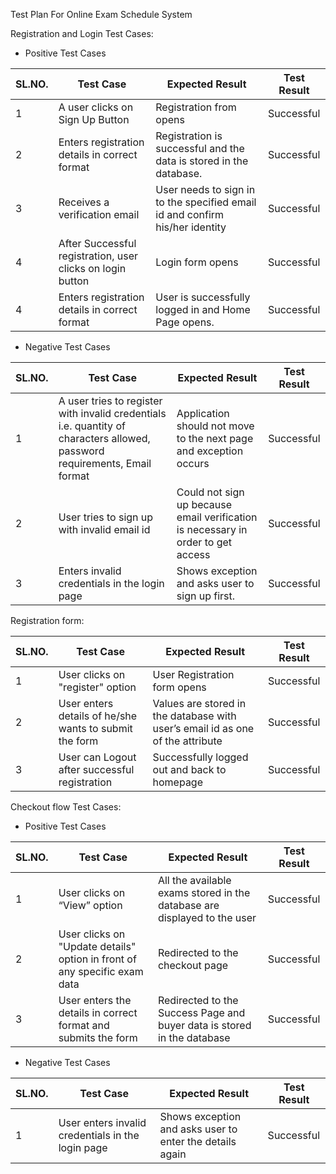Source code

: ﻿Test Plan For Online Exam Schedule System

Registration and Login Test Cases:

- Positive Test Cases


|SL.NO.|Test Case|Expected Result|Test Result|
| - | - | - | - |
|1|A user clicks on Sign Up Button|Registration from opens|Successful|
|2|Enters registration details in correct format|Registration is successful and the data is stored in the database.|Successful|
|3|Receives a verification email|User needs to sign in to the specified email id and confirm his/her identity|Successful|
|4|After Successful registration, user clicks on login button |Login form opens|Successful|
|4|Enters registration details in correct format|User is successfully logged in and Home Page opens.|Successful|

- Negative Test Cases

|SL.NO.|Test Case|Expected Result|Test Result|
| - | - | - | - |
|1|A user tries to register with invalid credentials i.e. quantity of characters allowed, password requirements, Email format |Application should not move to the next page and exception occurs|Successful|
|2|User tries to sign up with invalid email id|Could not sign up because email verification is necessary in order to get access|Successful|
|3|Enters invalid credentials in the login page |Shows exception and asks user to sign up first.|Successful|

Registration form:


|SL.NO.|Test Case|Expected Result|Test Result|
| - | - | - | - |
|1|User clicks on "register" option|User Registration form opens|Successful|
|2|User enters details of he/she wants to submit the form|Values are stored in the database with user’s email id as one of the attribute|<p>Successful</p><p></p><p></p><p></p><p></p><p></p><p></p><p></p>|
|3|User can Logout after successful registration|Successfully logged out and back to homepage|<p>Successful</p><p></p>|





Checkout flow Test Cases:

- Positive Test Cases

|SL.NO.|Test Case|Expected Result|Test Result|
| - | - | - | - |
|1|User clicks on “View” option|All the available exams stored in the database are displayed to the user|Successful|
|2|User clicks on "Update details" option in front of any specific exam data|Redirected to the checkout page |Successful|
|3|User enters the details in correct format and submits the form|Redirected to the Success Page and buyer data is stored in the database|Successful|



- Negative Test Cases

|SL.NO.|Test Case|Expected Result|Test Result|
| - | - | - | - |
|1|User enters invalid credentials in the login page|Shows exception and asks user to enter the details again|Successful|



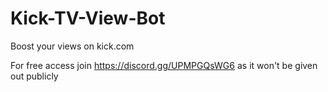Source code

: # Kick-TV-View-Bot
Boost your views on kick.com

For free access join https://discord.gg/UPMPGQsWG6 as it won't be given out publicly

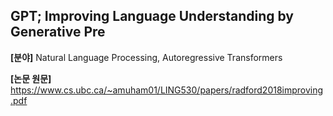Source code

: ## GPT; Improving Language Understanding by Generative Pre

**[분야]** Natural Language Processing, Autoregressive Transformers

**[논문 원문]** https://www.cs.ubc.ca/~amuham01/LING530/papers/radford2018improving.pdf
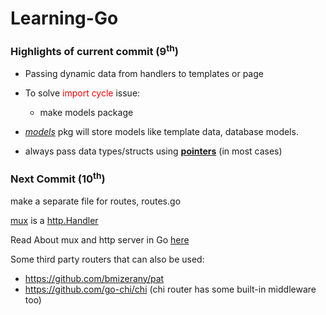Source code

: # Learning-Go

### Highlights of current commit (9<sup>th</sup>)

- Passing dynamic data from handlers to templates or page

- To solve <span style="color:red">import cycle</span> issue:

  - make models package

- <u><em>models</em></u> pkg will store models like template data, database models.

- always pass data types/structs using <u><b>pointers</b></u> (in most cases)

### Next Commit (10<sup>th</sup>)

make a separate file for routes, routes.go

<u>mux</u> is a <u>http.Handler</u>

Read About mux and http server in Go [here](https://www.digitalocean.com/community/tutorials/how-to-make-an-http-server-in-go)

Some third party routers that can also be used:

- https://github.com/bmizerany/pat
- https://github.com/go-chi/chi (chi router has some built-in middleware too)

• • • •

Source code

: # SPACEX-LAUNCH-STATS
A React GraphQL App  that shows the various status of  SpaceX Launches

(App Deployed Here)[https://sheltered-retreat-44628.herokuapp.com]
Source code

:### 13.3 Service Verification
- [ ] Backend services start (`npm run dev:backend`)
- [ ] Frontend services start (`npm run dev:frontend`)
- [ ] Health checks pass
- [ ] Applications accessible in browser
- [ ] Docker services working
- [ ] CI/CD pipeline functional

• • • •

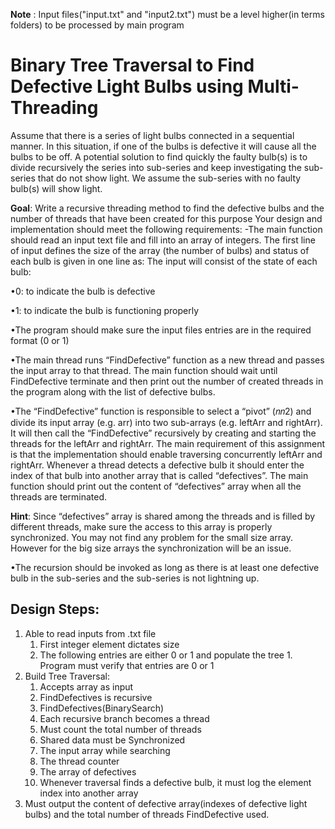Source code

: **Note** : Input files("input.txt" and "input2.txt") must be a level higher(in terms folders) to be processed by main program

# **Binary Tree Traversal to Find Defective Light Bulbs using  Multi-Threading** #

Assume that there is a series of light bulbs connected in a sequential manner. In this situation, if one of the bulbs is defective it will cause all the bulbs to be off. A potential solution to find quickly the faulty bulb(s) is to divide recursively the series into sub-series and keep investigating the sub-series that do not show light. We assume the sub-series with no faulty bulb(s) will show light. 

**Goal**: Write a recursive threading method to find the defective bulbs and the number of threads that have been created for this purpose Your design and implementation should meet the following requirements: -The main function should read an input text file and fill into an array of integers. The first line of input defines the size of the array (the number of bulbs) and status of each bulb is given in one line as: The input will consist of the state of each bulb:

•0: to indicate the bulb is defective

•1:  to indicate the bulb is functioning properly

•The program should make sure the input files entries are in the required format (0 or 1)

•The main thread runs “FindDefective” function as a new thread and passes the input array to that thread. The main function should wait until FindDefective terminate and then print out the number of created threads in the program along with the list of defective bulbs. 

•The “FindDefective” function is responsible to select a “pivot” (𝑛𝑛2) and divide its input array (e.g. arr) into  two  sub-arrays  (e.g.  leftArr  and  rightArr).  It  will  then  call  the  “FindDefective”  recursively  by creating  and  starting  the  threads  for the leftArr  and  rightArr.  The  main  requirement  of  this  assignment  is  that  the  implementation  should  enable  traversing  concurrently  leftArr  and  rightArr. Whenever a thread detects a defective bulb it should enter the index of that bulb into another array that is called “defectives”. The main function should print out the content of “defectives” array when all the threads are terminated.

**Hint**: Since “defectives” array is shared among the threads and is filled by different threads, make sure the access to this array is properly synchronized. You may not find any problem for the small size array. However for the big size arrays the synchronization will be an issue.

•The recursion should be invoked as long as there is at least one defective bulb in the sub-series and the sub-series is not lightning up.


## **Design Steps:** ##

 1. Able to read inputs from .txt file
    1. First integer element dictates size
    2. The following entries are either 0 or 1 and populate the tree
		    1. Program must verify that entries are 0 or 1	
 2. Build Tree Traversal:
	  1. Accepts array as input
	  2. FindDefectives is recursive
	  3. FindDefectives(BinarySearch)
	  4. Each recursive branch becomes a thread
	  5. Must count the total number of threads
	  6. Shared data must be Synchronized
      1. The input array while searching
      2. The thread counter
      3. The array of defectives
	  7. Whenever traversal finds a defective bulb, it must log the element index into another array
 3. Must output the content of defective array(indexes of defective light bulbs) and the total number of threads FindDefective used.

• • • •

Read the entries above, then pull out the lines that include "register".

|1|A user tries to register with invalid credentials i.e. quantity of characters allowed, password requirements, Email format |Application should not move to the next page and exception occurs|Successful|
|1|User clicks on "register" option|User Registration form opens|Successful|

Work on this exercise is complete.